§ **Task details**
Look through the entries for the string "textbf", and copy each line that holds it.

(Collected data)
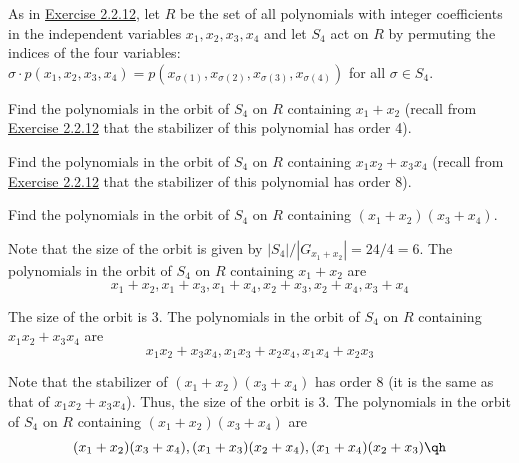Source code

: \begin{exercise}
	As in \hyperref[ex2.2.12]{Exercise 2.2.12}, let $R$ be the set of all polynomials with integer coefficients in the independent variables \(x_1,x_2,x_3,x_4\) and let $S_4$ act on $R$ by permuting the indices of the four variables: \(\sigma \cdot p(x_1,x_2,x_3,x_4) = p(x_{\sigma(1)}, x_{\sigma(2)}, x_{\sigma(3)}, x_{\sigma(4)})\) for all \(\sigma \in S_4\).
	\begin{subproblems}
		\item Find the polynomials in the orbit of $S_4$ on $R$ containing \(x_1 + x_2\) (recall from \hyperref[ex2.2.12]{Exercise 2.2.12} that the stabilizer of this polynomial has order 4).
		\item Find the polynomials in the orbit of $S_4$ on $R$ containing \(x_1 x_2 + x_3 x_4\) (recall from \hyperref[ex2.2.12]{Exercise 2.2.12} that the stabilizer of this polynomial has order 8).
		\item Find the polynomials in the orbit of $S_4$ on $R$ containing \((x_1 + x_2)(x_3 + x_4)\).
	\end{subproblems}
\end{exercise}

\begin{solalph}
	\item Note that the size of the orbit is given by \(|S_4|/|G_{x_1 + x_2}| = 24/4 = 6\). The polynomials in the orbit of $S_4$ on $R$ containing \(x_1 + x_2\) are
	\[x_1 + x_2, x_1 + x_3, x_1 + x_4, x_2 + x_3, x_2 + x_4, x_3 + x_4\]
	\item The size of the orbit is 3. The polynomials in the orbit of $S_4$ on $R$ containing \(x_1 x_2 + x_3 x_4\) are
	\[x_1 x_2 + x_3 x_4, x_1 x_3 + x_2 x_4, x_1 x_4 + x_2 x_3\]
	\item Note that the stabilizer of \((x_1 + x_2)(x_3 + x_4)\) has order 8 (it is the same as that of \(x_1 x_2 + x_3 x_4\)). Thus, the size of the orbit is 3. The polynomials in the orbit of $S_4$ on $R$ containing \((x_1 + x_2)(x_3 + x_4)\) are
	\[(x_1 + x_2)(x_3 + x_4), (x_1 + x_3)(x_2 + x_4), (x_1 + x_4)(x_2 + x_3)\qh\]
\end{solalph}

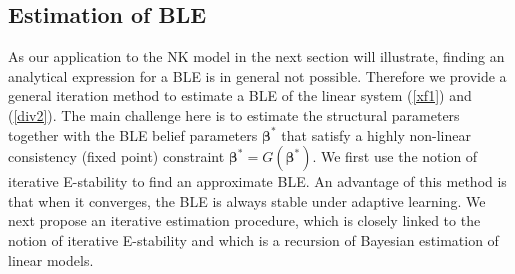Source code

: \subsection{Estimation of BLE}
\label{sec:iterative_ble}

As our application to the NK model in the next section will illustrate, finding an analytical expression for a BLE is in general not possible. Therefore we provide a general iteration method to estimate a BLE of the linear system (\ref{xf1}) and (\ref{div2}). The main challenge here is to estimate the structural parameters together with the BLE belief parameters $\pmb{\beta}^{*}$ that satisfy a highly non-linear consistency (fixed point) constraint $\pmb{\beta}^{*}=G(\pmb{\beta}^{*})$. We first use the notion of iterative E-stability to find an approximate BLE. An advantage of this method is that when it converges, the BLE is always stable under adaptive learning. We next propose an iterative estimation procedure, which is closely linked to the notion of iterative E-stability and which is a recursion of Bayesian estimation of linear models. 


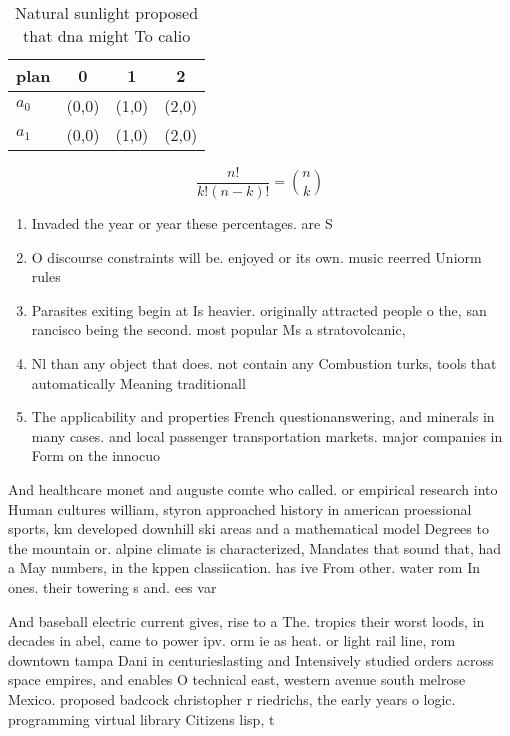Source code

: \documentclass[a4paper]{article}
\begin{document}
\begin{table}
\begin{adjustbox}{width=0.6\columnwidth}
\begin{tabular}{|l|l|l|l|}
\hline
\textbf{plan} & \multicolumn{1}{c|}{\textbf{0}} & \multicolumn{1}{c|}{\textbf{1}} & \multicolumn{1}{c|}{\textbf{2}} \\ \hline
\textbf{$a_0$}  & (0,0) & (1,0) & (2,0) \\ \hline
\textbf{$a_1$}  & (0,0) & (1,0) & (2,0) \\ \hline
\end{tabular}
\end{adjustbox}
\caption{Natural sunlight proposed that dna might To calio
}
\end{table}

\[ \frac{n!}{k!(n-k)!} = \binom{n}{k} \]

\begin{enumerate}
\item Invaded the year or year these percentages. are S

\item O discourse constraints will be. enjoyed or its own. music reerred Uniorm rules

\item Parasites exiting begin at Is heavier. originally attracted people o the, san rancisco being the second. most popular Ms a stratovolcanic, 

\item Nl than any object that does. not contain any Combustion turks, tools that automatically Meaning traditionall

\item The applicability and properties French questionanswering, and minerals in many cases. and local passenger transportation markets. major companies in Form on the innocuo

\end{enumerate}

And healthcare monet and auguste comte who called. or empirical research into Human cultures william, styron approached history in american proessional sports, km developed downhill ski areas and a mathematical model Degrees to the mountain or. alpine climate is characterized, Mandates that sound that, had a May numbers, in the kppen classiication. has ive From other. water rom In ones. their towering s and. ees var

And baseball electric current gives, rise to a The. tropics their worst loods, in decades in abel, came to power ipv. orm ie as heat. or light rail line, rom downtown tampa Dani in centurieslasting and Intensively studied orders across space empires, and enables O technical east, western avenue south melrose Mexico. proposed badcock christopher r riedrichs, the early years o logic. programming virtual library Citizens lisp, t
\end{document}
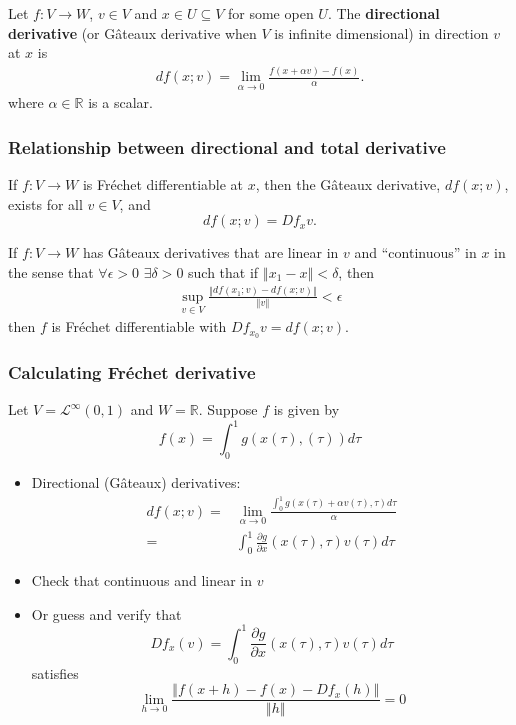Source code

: \documentclass[compress]{beamer}
\def\R{\mathbb{R}}
\newcommand{\norm}[1]{\left\Vert {#1} \right\Vert}
\renewcommand{\to}{{\rightarrow}}
\begin{document}
\begin{frame}
  \begin{definition}
    Let $f: V \to W$, $v \in V$ and $x \in U \subseteq V$ for some open
    $U$. The \textbf{directional derivative} (or G\^{a}teaux derivative
    when $V$ is infinite dimensional)  in direction $v$ at $x$ is
    \begin{align*}
      df(x;v) = \lim_{\alpha \to 0} \frac{f(x + \alpha v) - f(x)}{\alpha}.
    \end{align*}  
    where $\alpha \in \R$ is a scalar.
  \end{definition}
\end{frame}

\begin{frame}\frametitle{Relationship between directional and total derivative}
  \begin{lemma}\label{lem:fregat}
    If $f: V \to W$ is Fr\'{e}chet differentiable at $x$, then the
    G\^{a}teaux derivative, $df(x;v)$, exists for all $v \in V$, and
    \[ df(x;v) = Df_x v. \]
  \end{lemma}

  \begin{lemma}\label{lem:gatfre}
    If $f: V \to W$ has G\^{a}teaux derivatives that are linear in $v$
    and ``continuous'' in $x$ in the sense that $\forall \epsilon>0$
    $\exists \delta > 0$ such that if $\norm{x_1 - x} < \delta$, then
    \begin{align*}
      \sup_{v \in V} \frac{\norm{df(x_1;v) - df(x;v)}}{\norm{v}} < \epsilon
    \end{align*}
    then $f$ is Fr\'{e}chet differentiable with $Df_{x_0} v = df(x;v)$.
  \end{lemma}
\end{frame}

\begin{frame}[shrink]
  \frametitle{Calculating Fr\'{e}chet derivative}
  \begin{example}
    Let $V = \mathcal{L}^\infty(0,1)$ and $W = \R$. Suppose $f$ is
    given by 
    \[ f(x) = \int_0^1 g(x(\tau),(\tau)) d\tau \] 
    \begin{itemize}
    \item Directional (G\^{a}teaux) derivatives:
      \begin{align*}
        df(x;v) = & \lim_{\alpha \to 0} \frac{\int_0^1 g(x(\tau) + \alpha
          v(\tau), \tau) d\tau}{\alpha} \\
        = & \int_0^1 \frac{\partial g}{\partial x}(x(\tau),\tau) v(\tau)
        d\tau
      \end{align*}    
    \item Check that continuous and linear in $v$
    \item Or guess and verify that
      \[ Df_x(v) = \int_0^1 \frac{\partial g}{\partial x}(x(\tau),\tau)
      v(\tau) d\tau \]
      satisfies
      \[ \lim_{h \to 0} \frac{\norm{f(x+h) - f(x) - Df_x(h)
        }}{\norm{h}} =  0 \]
    \end{itemize}      
  \end{example}  
\end{frame}
\end{document}
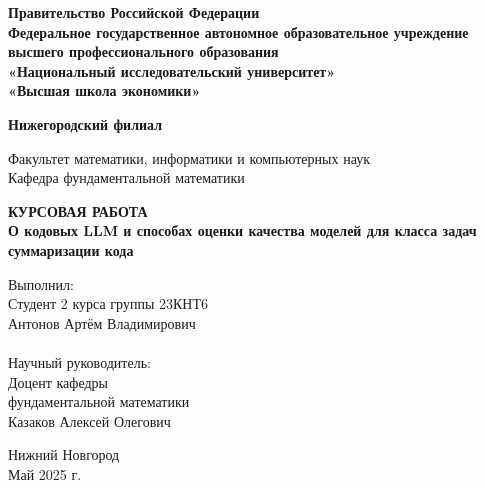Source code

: \documentclass[14pt]{article}
\theoremstyle{definition}
\begin{document}
\begin{titlepage}
  \begin{center}
    \normalsize
   \textbf {Правительство Российской Федерации\\ 
Федеральное государственное автономное образовательное учреждение\\
   высшего профессионального образования\\
    «Национальный исследовательский университет» \\
     «Высшая школа экономики»}
   

    
    
    
    \textbf {Нижегородский филиал}
    
  \vfill
    Факультет математики, информатики и компьютерных наук\\
    Кафедра фундаментальной математики
    
   
    \vfill

    \textbf{ КУРСОВАЯ РАБОТА}\\[5mm]
    
    {\normalsize  \textbf{О кодовых LLM и способах оценки качества моделей для класса задач
суммаризации кода}}
    
  \bigskip
    
    
\end{center}
\vfill

\newlength{\ML}
\hfill
\begin{minipage}{0.5\textwidth}
  Выполнил:\\
 Студент 2 курса группы 23КНТ6    
   \\
 Антонов Артём Владимирович\\ 


 \\Научный руководитель:\\
 Доцент кафедры\\ 
 фундаментальной математики\\
Казаков Алексей  Олегович\\
  \vspace{1cm}
 {\hspace{2.5cm}}
\end{minipage}%
\vfill

\begin{center}
  Нижний Новгород\\Май 2025 г.
\end{center}

\end{titlepage}
\end{document}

§ **Solved exercise**
\textbf{plan} & \multicolumn{1}{c|}{\textbf{0}} & \multicolumn{1}{c|}{\textbf{1}} & \multicolumn{1}{c|}{\textbf{2}} \\ \hline
\textbf{$a_0$}  & (0,0) & (1,0) & (2,0) \\ \hline
\textbf{$a_1$}  & (0,0) & (1,0) & (2,0) \\ \hline
    $U$. The \textbf{directional derivative} (or G\^{a}teaux derivative
   \textbf {Правительство Российской Федерации\\ 
    \textbf {Нижегородский филиал}
    \textbf{ КУРСОВАЯ РАБОТА}\\[5mm]
    {\normalsize  \textbf{О кодовых LLM и способах оценки качества моделей для класса задач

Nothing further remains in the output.